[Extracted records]
'''

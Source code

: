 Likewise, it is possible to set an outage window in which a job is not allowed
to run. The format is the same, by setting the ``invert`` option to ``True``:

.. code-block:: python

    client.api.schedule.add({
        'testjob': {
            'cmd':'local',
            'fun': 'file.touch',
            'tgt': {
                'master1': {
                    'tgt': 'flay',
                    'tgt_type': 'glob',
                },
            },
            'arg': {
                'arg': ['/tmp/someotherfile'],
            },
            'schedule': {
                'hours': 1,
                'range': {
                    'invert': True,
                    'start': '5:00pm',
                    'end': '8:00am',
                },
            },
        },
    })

'''

Your task is to list each line of the records with the word "invert".

## REPLY
to run. The format is the same, by setting the ``invert`` option to ``True``:
                    'invert': True,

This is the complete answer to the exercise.